カリフォルニア州PGAウェスト(パーマーコース)他3コースで行われた米国PGAツアー第3戦「ボブホープ クラシック」で、ルーキーのジョナサン・ベガスが初優勝を飾った。昨年のネイションワイドツアーで7位となり、今季からPGAツアーに昇格したベネズエラ人初のツアーメンバーは自身通算5戦目の出場で勝利の味に酔いしれた。
ビル・ハースとゲーリー・ウッドランドとの三つ巴のプレーオフ。1ホール目でハースが脱落し、2ホール目の10番(パー4)。ベガスはティショットを左の池に入れながらも、あきらめることなく3オンに成功した。そしてウッドランドがフェアウェイからの第2打、グリーン右のバンカーからの第3打をミスしてパーを逃した直後、パーパットを沈めて全力でガッツポーズ。
「夢がかなった。なんともいえない気分だ。すごく興奮している」。グリーン上で母国の国旗を掲げ、190センチの巨体が揺れた。
サッカーが国民的スポーツのベネズエラでは人々のゴルフへの関心が低い。
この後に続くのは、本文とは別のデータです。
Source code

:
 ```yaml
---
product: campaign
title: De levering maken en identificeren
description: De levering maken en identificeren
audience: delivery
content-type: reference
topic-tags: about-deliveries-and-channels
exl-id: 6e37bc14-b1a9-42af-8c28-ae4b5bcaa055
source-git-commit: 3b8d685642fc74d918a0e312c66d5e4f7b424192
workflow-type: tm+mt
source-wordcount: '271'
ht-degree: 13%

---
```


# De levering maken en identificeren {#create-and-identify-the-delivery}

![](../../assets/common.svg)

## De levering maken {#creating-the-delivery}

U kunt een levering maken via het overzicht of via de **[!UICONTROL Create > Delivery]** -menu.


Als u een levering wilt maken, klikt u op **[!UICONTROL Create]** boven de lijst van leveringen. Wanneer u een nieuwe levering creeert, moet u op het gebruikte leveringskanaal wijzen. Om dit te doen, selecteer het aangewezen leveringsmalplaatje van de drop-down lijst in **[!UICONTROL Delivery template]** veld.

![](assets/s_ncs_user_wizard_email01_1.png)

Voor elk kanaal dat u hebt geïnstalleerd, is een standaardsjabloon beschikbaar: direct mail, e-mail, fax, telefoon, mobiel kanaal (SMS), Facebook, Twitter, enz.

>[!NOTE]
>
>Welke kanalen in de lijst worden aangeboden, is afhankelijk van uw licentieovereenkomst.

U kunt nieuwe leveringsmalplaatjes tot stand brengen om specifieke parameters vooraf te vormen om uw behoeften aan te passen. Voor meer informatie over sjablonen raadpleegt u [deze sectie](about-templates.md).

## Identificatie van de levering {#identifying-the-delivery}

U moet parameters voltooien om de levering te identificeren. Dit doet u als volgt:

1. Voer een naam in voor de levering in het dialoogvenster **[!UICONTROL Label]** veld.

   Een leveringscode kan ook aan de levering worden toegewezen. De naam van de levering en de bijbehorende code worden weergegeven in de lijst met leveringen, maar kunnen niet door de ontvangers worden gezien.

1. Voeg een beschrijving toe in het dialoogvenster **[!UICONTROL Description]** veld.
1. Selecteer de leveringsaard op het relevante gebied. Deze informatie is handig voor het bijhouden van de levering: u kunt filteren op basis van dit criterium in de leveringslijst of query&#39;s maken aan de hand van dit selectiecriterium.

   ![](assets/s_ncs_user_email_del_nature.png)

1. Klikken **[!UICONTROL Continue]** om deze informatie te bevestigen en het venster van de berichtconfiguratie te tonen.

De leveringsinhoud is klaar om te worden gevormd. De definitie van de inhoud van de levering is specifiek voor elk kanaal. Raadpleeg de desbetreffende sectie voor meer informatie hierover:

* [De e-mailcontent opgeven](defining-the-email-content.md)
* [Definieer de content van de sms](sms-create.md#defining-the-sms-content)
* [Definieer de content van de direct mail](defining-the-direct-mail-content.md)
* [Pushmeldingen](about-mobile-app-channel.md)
近年「ゴルフは富裕層だけのスポーツにすぎない」というウーゴ・チャベス大統領の批判の標的にされ、国策によりここ7年間で6コースが閉鎖されている現状もある。だが、決して裕福な家庭に生まれたわけではなく、石ころとホウキでゴルフを始め、プロになるために英会話もままならないまま、親元を離れてヒューストンへ移り住んだベガスには納得がいかない。世論に一石を投じるため、以前から大統領と話し合いをしたいと表明してきた。
「母国の人々の、このスポーツへの気持ちが変わっていくことを願っている。PGAツアーで勝つことができるってことをみんなに知ってほしい」。快挙を成し遂げた26歳は、豪傑のようないでたちで、切実な思いを吐き出した。
これで4月のマスターズへの出場権も獲得。「マスターズは、父さんやアメリカにいる友達の夢だったんだ。みんな『死ぬまでにマスターズに連れて行ってくれよ』って言っていたから」。92ホールに及ぶ激闘の末に決めた4メートルのウイニングパットは、ベネズエラゴルフ界の新たな歴史を切り開くかもしれない。